Exercise brief: For every line in the entries that contains "siteId", show the whole line.

Records to use:
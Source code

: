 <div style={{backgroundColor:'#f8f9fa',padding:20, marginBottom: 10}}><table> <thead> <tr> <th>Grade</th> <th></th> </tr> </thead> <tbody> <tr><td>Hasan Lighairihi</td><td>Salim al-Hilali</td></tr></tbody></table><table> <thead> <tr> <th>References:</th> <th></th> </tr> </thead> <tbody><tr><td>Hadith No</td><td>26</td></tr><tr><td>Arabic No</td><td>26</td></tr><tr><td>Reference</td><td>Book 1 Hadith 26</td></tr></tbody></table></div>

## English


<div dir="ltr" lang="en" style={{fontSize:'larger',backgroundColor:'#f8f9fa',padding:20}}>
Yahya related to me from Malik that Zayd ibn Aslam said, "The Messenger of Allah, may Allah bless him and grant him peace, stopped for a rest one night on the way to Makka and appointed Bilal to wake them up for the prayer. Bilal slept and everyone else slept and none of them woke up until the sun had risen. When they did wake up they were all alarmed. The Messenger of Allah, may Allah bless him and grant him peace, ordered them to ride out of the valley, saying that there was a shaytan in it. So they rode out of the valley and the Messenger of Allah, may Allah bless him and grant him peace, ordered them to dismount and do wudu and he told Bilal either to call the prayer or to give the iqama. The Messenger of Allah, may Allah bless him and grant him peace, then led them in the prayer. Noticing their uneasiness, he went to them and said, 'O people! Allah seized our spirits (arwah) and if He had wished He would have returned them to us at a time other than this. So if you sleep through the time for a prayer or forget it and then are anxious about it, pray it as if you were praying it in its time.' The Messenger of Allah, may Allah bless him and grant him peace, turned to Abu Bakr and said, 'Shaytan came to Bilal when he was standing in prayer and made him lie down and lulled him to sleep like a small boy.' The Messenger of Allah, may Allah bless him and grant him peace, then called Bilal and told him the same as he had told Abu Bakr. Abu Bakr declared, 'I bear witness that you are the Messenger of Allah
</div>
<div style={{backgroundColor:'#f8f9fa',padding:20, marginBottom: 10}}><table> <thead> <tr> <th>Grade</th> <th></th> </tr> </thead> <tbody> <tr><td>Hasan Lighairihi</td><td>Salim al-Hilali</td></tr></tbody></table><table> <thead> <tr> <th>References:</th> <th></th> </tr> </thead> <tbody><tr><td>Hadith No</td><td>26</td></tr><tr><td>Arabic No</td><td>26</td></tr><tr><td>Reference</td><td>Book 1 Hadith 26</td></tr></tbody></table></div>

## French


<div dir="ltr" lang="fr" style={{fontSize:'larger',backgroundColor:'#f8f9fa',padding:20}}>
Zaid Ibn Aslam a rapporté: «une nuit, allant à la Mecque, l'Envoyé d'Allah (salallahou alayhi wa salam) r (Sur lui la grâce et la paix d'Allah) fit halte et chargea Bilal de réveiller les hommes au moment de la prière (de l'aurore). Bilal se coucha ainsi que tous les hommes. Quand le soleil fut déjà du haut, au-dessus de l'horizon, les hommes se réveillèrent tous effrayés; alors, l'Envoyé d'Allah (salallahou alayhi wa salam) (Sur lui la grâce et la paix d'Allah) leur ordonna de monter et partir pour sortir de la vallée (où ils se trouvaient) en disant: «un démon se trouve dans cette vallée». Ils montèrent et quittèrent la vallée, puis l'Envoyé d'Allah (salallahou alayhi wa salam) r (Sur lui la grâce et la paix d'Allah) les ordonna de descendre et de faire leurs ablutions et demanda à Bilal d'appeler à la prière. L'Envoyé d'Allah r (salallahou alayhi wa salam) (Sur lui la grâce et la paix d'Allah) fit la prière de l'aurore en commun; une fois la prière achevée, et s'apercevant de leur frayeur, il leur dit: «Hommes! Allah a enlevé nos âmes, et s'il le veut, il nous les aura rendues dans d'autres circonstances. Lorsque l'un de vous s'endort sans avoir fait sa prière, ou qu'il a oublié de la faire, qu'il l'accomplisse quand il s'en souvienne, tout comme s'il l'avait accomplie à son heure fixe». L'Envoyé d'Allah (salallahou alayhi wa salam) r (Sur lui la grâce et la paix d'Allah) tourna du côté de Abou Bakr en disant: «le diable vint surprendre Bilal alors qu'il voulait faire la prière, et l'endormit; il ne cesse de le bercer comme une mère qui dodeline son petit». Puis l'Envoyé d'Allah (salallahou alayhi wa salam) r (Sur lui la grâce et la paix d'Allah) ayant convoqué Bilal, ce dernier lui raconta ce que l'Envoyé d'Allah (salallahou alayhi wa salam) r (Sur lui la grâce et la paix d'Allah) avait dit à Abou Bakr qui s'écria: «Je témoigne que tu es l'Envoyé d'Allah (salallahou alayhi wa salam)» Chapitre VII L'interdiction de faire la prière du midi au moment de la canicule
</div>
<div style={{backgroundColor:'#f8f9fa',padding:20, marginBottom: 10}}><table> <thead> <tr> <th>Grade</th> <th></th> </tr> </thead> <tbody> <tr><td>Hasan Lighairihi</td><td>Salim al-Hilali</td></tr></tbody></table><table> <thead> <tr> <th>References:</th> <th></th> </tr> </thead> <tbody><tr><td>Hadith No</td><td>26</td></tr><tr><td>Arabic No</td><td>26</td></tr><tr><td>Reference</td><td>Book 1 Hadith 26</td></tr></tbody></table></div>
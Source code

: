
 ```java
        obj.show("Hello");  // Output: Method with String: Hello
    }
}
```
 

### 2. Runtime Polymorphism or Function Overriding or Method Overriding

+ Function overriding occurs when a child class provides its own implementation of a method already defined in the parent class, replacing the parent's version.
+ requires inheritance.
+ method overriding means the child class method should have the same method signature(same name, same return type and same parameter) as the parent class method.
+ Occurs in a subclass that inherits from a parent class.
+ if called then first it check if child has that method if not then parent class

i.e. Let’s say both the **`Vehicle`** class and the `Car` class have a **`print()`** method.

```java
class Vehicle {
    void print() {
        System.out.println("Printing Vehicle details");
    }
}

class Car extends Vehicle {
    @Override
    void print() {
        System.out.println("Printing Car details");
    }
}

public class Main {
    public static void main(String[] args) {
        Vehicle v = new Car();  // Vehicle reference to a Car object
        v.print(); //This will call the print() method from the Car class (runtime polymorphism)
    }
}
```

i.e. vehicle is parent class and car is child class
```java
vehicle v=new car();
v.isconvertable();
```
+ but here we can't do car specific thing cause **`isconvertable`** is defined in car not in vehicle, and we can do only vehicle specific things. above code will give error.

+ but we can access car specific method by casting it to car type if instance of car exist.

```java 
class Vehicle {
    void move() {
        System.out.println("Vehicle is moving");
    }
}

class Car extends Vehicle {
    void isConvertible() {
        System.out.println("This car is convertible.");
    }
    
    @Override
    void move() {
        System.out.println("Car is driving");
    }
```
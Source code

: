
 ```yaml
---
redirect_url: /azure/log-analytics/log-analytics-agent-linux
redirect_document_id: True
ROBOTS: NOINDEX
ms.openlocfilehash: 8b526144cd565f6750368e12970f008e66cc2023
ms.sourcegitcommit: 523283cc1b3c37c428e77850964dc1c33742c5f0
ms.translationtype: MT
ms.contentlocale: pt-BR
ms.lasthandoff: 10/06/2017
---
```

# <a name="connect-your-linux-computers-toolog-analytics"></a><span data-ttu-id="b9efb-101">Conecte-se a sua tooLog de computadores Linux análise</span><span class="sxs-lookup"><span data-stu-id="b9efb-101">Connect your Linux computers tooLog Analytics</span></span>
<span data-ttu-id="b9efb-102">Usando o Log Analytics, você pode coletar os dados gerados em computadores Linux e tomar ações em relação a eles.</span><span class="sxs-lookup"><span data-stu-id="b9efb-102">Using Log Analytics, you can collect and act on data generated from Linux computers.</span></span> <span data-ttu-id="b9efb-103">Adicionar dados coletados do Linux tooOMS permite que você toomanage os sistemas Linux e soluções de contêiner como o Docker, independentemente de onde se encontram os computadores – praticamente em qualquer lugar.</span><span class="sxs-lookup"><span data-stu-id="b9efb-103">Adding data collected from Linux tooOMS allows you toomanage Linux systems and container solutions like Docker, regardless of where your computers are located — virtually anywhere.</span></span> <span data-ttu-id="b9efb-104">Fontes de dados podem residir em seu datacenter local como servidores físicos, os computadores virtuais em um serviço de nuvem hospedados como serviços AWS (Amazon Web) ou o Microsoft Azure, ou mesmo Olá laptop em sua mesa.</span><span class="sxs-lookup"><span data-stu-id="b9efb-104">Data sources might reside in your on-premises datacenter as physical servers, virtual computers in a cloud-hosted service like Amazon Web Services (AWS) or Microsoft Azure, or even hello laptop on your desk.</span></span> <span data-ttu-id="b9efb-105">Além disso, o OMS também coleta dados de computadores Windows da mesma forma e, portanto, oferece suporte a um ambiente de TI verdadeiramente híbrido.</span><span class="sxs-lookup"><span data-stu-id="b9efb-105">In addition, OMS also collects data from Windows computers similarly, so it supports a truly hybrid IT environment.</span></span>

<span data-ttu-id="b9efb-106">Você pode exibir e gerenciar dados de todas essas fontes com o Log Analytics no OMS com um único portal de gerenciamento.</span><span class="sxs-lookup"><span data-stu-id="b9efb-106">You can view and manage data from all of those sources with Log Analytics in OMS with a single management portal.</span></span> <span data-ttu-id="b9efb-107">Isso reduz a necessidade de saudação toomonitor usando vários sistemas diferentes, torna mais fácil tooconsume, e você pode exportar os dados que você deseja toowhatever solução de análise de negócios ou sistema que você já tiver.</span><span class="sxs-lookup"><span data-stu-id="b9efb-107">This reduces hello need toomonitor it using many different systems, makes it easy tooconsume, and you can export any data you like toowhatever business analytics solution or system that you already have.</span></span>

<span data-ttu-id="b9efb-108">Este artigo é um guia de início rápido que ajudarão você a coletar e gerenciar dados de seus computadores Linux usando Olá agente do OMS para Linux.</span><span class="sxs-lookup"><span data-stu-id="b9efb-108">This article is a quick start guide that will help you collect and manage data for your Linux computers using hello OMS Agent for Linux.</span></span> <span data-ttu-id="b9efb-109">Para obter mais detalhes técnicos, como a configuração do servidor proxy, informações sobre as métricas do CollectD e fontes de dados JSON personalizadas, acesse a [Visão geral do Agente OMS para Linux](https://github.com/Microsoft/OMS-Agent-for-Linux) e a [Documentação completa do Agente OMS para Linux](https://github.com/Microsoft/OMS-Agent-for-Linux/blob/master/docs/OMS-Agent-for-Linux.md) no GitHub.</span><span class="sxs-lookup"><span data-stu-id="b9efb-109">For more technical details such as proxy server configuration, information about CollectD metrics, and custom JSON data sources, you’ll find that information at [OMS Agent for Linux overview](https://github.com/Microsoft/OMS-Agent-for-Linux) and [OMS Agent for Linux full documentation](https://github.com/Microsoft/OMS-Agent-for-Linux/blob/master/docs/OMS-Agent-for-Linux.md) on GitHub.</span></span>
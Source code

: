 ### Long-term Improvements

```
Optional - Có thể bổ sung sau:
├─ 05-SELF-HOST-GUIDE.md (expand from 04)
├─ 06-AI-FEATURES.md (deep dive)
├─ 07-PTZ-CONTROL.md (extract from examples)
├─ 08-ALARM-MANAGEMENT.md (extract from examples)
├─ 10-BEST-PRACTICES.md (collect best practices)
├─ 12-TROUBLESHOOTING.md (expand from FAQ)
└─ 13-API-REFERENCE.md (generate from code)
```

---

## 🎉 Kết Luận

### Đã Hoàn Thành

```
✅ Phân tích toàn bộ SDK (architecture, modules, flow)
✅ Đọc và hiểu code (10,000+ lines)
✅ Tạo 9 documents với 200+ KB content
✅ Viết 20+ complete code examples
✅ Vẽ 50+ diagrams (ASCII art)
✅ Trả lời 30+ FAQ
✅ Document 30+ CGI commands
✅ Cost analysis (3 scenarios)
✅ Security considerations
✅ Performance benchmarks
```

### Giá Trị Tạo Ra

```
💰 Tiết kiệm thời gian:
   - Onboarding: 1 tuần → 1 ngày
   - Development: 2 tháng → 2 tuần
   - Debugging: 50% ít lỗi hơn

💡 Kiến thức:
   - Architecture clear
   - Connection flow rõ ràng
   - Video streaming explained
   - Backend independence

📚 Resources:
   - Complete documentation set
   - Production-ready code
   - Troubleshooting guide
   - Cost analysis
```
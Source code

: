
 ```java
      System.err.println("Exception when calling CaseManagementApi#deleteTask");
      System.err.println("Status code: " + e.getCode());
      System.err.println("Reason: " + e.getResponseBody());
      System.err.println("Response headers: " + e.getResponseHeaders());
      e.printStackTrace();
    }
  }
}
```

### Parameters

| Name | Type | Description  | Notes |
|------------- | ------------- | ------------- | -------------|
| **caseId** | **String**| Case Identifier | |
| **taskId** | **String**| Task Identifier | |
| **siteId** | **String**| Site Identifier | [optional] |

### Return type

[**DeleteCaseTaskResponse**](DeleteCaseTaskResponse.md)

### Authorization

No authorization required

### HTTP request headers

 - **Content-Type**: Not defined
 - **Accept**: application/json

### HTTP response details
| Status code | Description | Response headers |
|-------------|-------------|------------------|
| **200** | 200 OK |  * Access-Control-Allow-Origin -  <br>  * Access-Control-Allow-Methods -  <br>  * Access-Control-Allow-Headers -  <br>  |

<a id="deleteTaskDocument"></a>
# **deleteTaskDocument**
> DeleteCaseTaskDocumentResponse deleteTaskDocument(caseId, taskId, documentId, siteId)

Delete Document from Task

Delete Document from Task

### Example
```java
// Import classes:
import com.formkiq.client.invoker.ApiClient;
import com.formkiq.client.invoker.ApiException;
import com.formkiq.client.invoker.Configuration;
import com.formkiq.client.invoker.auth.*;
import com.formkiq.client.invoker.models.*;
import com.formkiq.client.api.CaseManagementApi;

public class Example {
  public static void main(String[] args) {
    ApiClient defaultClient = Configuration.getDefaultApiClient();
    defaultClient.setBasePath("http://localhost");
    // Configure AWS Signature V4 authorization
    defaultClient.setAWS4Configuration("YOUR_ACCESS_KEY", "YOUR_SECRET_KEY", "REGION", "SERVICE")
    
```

Reply to the task:
| **siteId** | **String**| Site Identifier | [optional] |
> DeleteCaseTaskDocumentResponse deleteTaskDocument(caseId, taskId, documentId, siteId)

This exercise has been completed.